W ubiegłym tygodniu właściciel mieszkania na obrzeżach Opola wrócił do swojego lokum po dłuższej nieobecności. W środku czekała na niego niespodzianka - kilkanaście hibernujących nietoperzy.
Szybem wentylacyjnym do mieszkania w bloku
- Były w kilku miejscach, ale największa grupa, chyba 13 z 18 sztuk wybrała stertę poduszek obok łóżka. Borowce zaczęły się wybudzać, a potem tuptać po mieszkaniu. Pan, który nas wezwał był zaskoczony, ale bardzo opanowany. Ludzie często panikują w takich sytuacjach, a ja zawsze odpowiadam, że to pożyteczne, nieszkodliwe dla człowieka ssaki. Mogą ugryźć tylko przy nadepnięciu czy próbie złapania ręką - przyznaje Marta Węgrzyn z Opolskiego Centrum Leczenia i Rehabilitacji Dzikich Zwierząt "Avi".

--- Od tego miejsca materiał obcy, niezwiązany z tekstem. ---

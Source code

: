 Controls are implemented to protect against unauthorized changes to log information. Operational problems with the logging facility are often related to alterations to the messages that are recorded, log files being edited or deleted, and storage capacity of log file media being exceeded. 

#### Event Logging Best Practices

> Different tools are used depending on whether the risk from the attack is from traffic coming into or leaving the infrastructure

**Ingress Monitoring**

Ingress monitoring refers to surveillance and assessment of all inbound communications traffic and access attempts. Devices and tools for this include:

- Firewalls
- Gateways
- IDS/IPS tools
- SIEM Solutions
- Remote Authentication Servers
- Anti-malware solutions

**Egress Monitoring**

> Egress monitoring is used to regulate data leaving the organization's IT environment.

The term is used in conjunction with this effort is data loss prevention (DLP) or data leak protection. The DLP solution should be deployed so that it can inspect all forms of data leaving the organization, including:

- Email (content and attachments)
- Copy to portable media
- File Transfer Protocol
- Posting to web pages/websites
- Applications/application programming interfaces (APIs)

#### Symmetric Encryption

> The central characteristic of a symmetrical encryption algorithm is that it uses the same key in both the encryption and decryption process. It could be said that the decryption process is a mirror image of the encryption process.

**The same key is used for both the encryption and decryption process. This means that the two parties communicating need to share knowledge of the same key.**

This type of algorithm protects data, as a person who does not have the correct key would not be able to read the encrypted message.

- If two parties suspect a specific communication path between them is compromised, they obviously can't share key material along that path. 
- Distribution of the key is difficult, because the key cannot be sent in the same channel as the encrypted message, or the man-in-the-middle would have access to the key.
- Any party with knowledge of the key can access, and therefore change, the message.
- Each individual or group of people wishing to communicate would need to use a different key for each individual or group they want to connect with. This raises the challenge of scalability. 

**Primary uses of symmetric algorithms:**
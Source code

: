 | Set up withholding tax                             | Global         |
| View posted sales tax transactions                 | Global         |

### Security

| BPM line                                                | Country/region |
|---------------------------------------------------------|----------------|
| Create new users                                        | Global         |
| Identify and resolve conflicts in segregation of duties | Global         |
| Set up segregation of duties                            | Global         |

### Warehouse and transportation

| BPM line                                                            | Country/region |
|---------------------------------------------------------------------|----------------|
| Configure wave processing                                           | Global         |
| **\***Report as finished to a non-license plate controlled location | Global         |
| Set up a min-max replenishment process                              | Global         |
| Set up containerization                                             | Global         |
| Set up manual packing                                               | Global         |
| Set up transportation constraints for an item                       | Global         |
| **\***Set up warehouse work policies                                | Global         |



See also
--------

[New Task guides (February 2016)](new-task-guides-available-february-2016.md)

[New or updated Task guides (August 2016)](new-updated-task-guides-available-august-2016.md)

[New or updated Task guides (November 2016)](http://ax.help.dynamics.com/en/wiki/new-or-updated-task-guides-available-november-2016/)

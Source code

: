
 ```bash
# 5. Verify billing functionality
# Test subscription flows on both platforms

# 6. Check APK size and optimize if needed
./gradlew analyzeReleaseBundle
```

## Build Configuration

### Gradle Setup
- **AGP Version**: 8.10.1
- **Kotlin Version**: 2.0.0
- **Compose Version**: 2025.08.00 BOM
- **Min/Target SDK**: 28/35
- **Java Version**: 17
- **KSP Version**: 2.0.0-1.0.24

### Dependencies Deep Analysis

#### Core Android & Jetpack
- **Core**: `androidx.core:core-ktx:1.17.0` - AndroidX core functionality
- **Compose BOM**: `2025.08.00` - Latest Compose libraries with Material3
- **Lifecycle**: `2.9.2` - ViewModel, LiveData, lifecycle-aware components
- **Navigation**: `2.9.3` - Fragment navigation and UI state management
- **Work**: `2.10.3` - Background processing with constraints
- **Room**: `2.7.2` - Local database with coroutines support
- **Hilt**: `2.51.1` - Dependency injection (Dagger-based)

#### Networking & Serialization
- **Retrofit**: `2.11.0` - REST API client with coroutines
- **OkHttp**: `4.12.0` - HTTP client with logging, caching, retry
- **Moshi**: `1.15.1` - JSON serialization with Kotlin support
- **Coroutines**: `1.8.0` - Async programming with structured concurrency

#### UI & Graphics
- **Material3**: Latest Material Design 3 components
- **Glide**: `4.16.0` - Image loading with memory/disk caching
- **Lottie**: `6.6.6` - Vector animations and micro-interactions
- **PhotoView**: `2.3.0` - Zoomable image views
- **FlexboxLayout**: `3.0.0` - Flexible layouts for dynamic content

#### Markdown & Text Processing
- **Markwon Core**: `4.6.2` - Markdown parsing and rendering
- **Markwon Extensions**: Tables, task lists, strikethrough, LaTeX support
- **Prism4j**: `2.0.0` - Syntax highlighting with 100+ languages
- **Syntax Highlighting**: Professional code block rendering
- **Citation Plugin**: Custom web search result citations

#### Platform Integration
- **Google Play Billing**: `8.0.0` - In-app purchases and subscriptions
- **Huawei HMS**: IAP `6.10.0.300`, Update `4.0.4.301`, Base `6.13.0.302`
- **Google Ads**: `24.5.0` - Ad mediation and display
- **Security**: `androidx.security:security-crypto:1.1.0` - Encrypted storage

Specjalistka od nietoperzy sprawdziła, jak ssaki dostały się do mieszkania w bloku na drugim piętrze. Okazało się, że lokal miał nieszczelną wentylację. - Weszły przez dziurę wychodzącą na zewnątrz bloku, potem szybem wentylacyjnym, aż napotkały zniszczoną, dziurawą kratkę. To była właśnie ich furtka do mieszkania - mówi Węgrzyn.
Zima pod okiem specjalistów
Gdy nastąpiło częściowe wybudzenie zwierzęta zaczęły piszczeć, komunikując się w ten sposób ze sobą. Nasza rozmówczyni relacjonuje, że musiała robić trzy kursy, aby odłowić wszystkie nietoperze.
- Zawsze należy pamiętać o środkach bezpieczeństwa. Z nietoperzami powinny pracować tylko osoby zaszczepione na wściekliznę. Do ich złapania można wykorzystać koc lub inny kawałek tkaniny, ewentualnie jakieś lepsze rękawiczki. Trzeba się z nimi obchodzić delikatnie z wyczuciem. Nietoperze to delikatne stworzenia, mają cienkie kości, nieumiejętny chwyt może zrobić im krzywdę - tłumaczy Węgrzyn.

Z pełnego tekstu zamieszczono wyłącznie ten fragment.